The city of Lynwood recently hired attorney Anthony Willoughby as its city attorney, apparently without a thorough review of his past as a practicing attorney or ignoring his questionable practices relative to some of his past clients. The California State Bar, which is the regulatory agency with oversight over the state’s lawyers, has had to admonish Willoughby in the past for the inappropriate use of his clients’ trust funds.
According to the State Bar records, Willoughby deposited settlement drafts into his client trust account then issued checks for his personal expenses in the amount of thousands of dollars. The document then stated, “You improperly maintained funds belonging to you or your law firm or otherwise commingled funds in your client trust account. You committed the above-described acts in willful violation of your oath and duties as an attorney under disciplinary case law and/or Business and Professions Code section 6106 and Rules 4-100 (A) and 4-100 (B) (4) of the Rules of Professional Conduct.” The public record also states that Willoughby stipulated (signed and agreed) to attend the State Bar Ethics School and client trust-account record-keeping course as part of his conditions of probation by the State Bar.
Currently and in the recent past, Lynwood has been inundated with more than its share of problems—from threatening recalls of the city council members to the conviction of one its former mayors for criminal wrongdoing. Some residents are now questioning why, in that kind of tainted environment, would the city of Lynwood hire a city attorney with questionable ethics to be its chief law officer? The “Los Angeles Sentinel” sought the answer to that question from some of the city’s officials and the general public. Calls were made to Lynwood City Hall and to Assemblyman Hector de la Torre, the state representative in whose district Lynwood is located.
When confronted with details of some of Willoughby’s misdeeds, taken from the public record, Councilmember Leticia Vasquez said, “I am not familiar with those things, but I will get back with you.” But she did not.
Then the same information was presented to Roger Haley, the city manager who said, “Actually this is my third week with the city.” And when he was asked if it’s customary to hire a city attorney without doing a thorough background check, he responded, “I would not comment on that only because he was hired prior to me coming here and I just don’t want to put the mayor and the council in a spot not knowing what they did to make that selection. I don’t know what is process that took place.”
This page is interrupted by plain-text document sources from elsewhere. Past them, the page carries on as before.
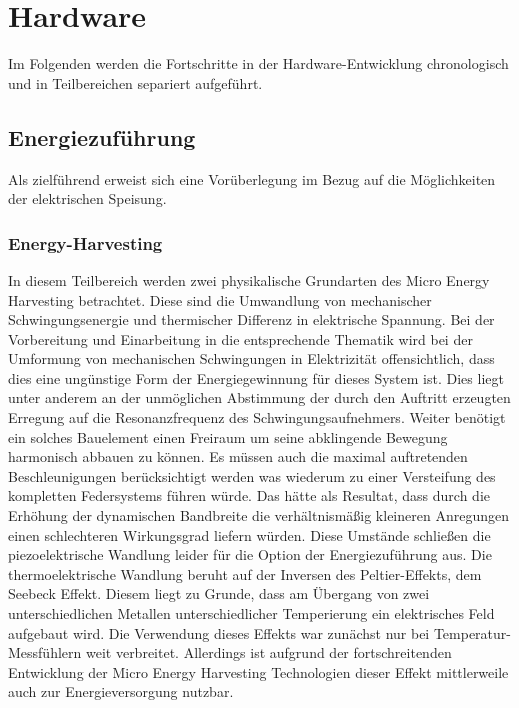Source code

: \documentclass[11pt]{scrreprt} %
\begin{document}
\chapter{Hardware}
Im Folgenden werden die Fortschritte in der Hardware-Entwicklung chronologisch und in Teilbereichen separiert aufgeführt.
\section{Energiezuführung}
Als zielführend erweist sich eine Vorüberlegung im Bezug auf die Möglichkeiten der elektrischen Speisung.
\subsection{Energy-Harvesting}
In diesem Teilbereich werden zwei physikalische Grundarten des Micro Energy Harvesting betrachtet. Diese sind die Umwandlung von mechanischer Schwingungsenergie und thermischer Differenz in elektrische Spannung. Bei der Vorbereitung und Einarbeitung in die entsprechende Thematik wird bei der Umformung von mechanischen Schwingungen in Elektrizität offensichtlich, dass dies eine ungünstige Form der Energiegewinnung für dieses System ist. Dies liegt unter anderem an der unmöglichen Abstimmung der durch den Auftritt erzeugten Erregung auf die Resonanzfrequenz des Schwingungsaufnehmers. Weiter benötigt ein solches Bauelement einen Freiraum um seine abklingende Bewegung harmonisch abbauen zu können. Es müssen auch die maximal auftretenden Beschleunigungen berücksichtigt werden was wiederum zu einer Versteifung des kompletten Federsystems führen würde. Das hätte als Resultat, dass durch die Erhöhung der dynamischen Bandbreite die verhältnismäßig kleineren Anregungen einen schlechteren Wirkungsgrad liefern würden. Diese Umstände schließen die piezoelektrische Wandlung leider für die Option der Energiezuführung aus. \citep[vgl. S.39]{Dembowski2011} \newline 
Die thermoelektrische Wandlung beruht auf der Inversen des Peltier-Effekts, dem Seebeck Effekt. Diesem liegt zu Grunde, dass am Übergang von zwei unterschiedlichen Metallen unterschiedlicher Temperierung ein elektrisches Feld aufgebaut wird. Die Verwendung dieses Effekts war zunächst nur bei Temperatur-Messfühlern weit verbreitet. Allerdings ist aufgrund der fortschreitenden Entwicklung der Micro Energy Harvesting Technologien dieser Effekt mittlerweile auch zur Energieversorgung nutzbar. \newline \newline
\end{document}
Haley then promised to give the mayor and council members the number to the “Sentinel” for them to call back. As of press time, no calls were forthcoming from any of Lynwood’s officials. Calls to assembly-member de la Torre were not returned either.
The agreement for legal services between Willoughby and the city of Lynwood states in part, “Retainer work will be provided by the (Willoughby) Firm ...and shall be billed at a rate set forth therein, but in no event exceed $35,000 per month...”
In addition to the aforementioned charge listed in State Bar public records, in the case entitled “Lightfoot v. James Construction Company” Willoughby also “failed to competently perform the services for which you were employed and as a result, the Lightfoots’ case was dismissed by the Court.” Furthermore, the document continued, “...you (Willoughby) paid the Lightfoots $8,000, by way of settlement.”
Questions now for the city of Lynwood are: does it need this kind of attorney to represent the city? Did the city officials who were responsible for Willoughby’s selection, know of his checkered past as a lawyer or did he try to hide his past by suppressing the details about his reproval by the State Bar?
Lynwood residents Kimberly Miller commented, “I support the recall of the Lynwood City Council members who approved Willoughby’s appointment. With the allegations against him for commingling his client’s trust funds with his personal funds, and the action taken against him by the State Bar, I think he should be terminated when the recall election passes.”
Another resident, Aide Castro said, “I am not aware of Willoughby’s background or what he is being paid but the mayor and the city council members do not care about his background because they are used to corruption.”
When Willoughby was running for the 48th state assembly district, the feelings against his candidacy ran so high that an attorney wrote a column about him entitled: “Anthony Willoughby—Unfit to Serve as Assemblyman for the 48th District.”
Also former insurance commissioner—now the Lieutenant Governor of the State of California—at that time, said of Willoughby, “It was reported that a candidate for the 48th Assembly, Anthony Willoughby, had some questionable things happen in the past with the State Bar. How that individual deals with that really speaks to whether they’re going to be successful or not. They have to be straight forward, honest and not to try to hide things.” The question being raised is; was Willoughby hide the truth of his past from the city of Lynwood in order to be appointed as city attorney of Lynwood?
And former assemblyman Jerome Horton made these comments about the Willoughby reproval, “I knew about it when it first occurred. When “the Sentinel” brought it out, I thought it was good that the paper is being balanced in disclosing all the information that’s out there, relative to the candidates. I don’t think negative campaigning is good for the people, but facts are important.”